SOURCE INFORMATION:
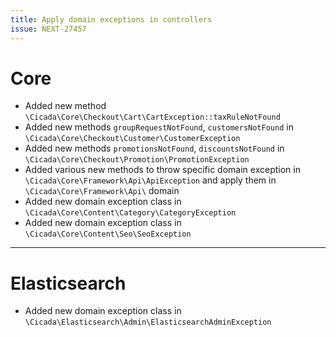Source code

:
 ```yaml
---
title: Apply domain exceptions in controllers
issue: NEXT-27457
---
```

# Core
* Added new method `\Cicada\Core\Checkout\Cart\CartException::taxRuleNotFound`
* Added new methods `groupRequestNotFound`, `customersNotFound` in `\Cicada\Core\Checkout\Customer\CustomerException`
* Added new methods `promotionsNotFound`, `discountsNotFound` in `\Cicada\Core\Checkout\Promotion\PromotionException`
* Added various new methods to throw specific domain exception in `\Cicada\Core\Framework\Api\ApiException` and apply them in `\Cicada\Core\Framework\Api\` domain
* Added new domain exception class in `\Cicada\Core\Content\Category\CategoryException`
* Added new domain exception class in `\Cicada\Core\Content\Seo\SeoException`
___
# Elasticsearch
* Added new domain exception class in `\Cicada\Elasticsearch\Admin\ElasticsearchAdminException`
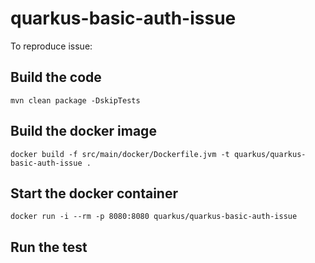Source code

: # quarkus-basic-auth-issue

To reproduce issue:

## Build the code
```mvn clean package -DskipTests```

## Build the docker image
```docker build -f src/main/docker/Dockerfile.jvm -t quarkus/quarkus-basic-auth-issue .```

## Start the docker container
```docker run -i --rm -p 8080:8080 quarkus/quarkus-basic-auth-issue```

## Run the test
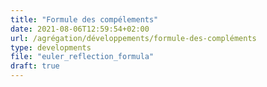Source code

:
 ```yaml
---
title: "Formule des compélements"
date: 2021-08-06T12:59:54+02:00
url: /agrégation/développements/formule-des-compléments
type: developments
file: "euler_reflection_formula"
draft: true
---
```

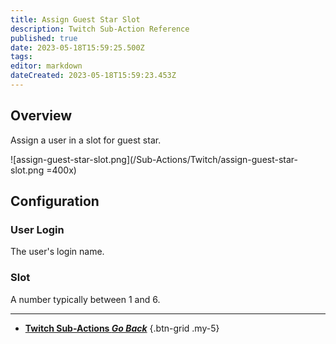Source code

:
 ```yaml
---
title: Assign Guest Star Slot
description: Twitch Sub-Action Reference
published: true
date: 2023-05-18T15:59:25.500Z
tags: 
editor: markdown
dateCreated: 2023-05-18T15:59:23.453Z
---
```


## Overview
Assign a user in a slot for guest star.

![assign-guest-star-slot.png](/Sub-Actions/Twitch/assign-guest-star-slot.png =400x)

## Configuration
### User Login
The user's login name.

### Slot
A number typically between 1 and 6.

---

- [<i class="mdi mdi-chevron-left"></i>**Twitch Sub-Actions *Go Back***](/Sub-Actions/Twitch)
{.btn-grid .my-5}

DIRECTIONS FOR THIS TASK: Could you transcribe exactly the lines from the start of the records through the line containing "Added various new", both ends included, leaving the pictures out?

EXPECTED OUTPUT:
Source code

:
 ```yaml
---
title: Apply domain exceptions in controllers
issue: NEXT-27457
---
```

# Core
* Added new method `\Cicada\Core\Checkout\Cart\CartException::taxRuleNotFound`
* Added new methods `groupRequestNotFound`, `customersNotFound` in `\Cicada\Core\Checkout\Customer\CustomerException`
* Added new methods `promotionsNotFound`, `discountsNotFound` in `\Cicada\Core\Checkout\Promotion\PromotionException`
* Added various new methods to throw specific domain exception in `\Cicada\Core\Framework\Api\ApiException` and apply them in `\Cicada\Core\Framework\Api\` domain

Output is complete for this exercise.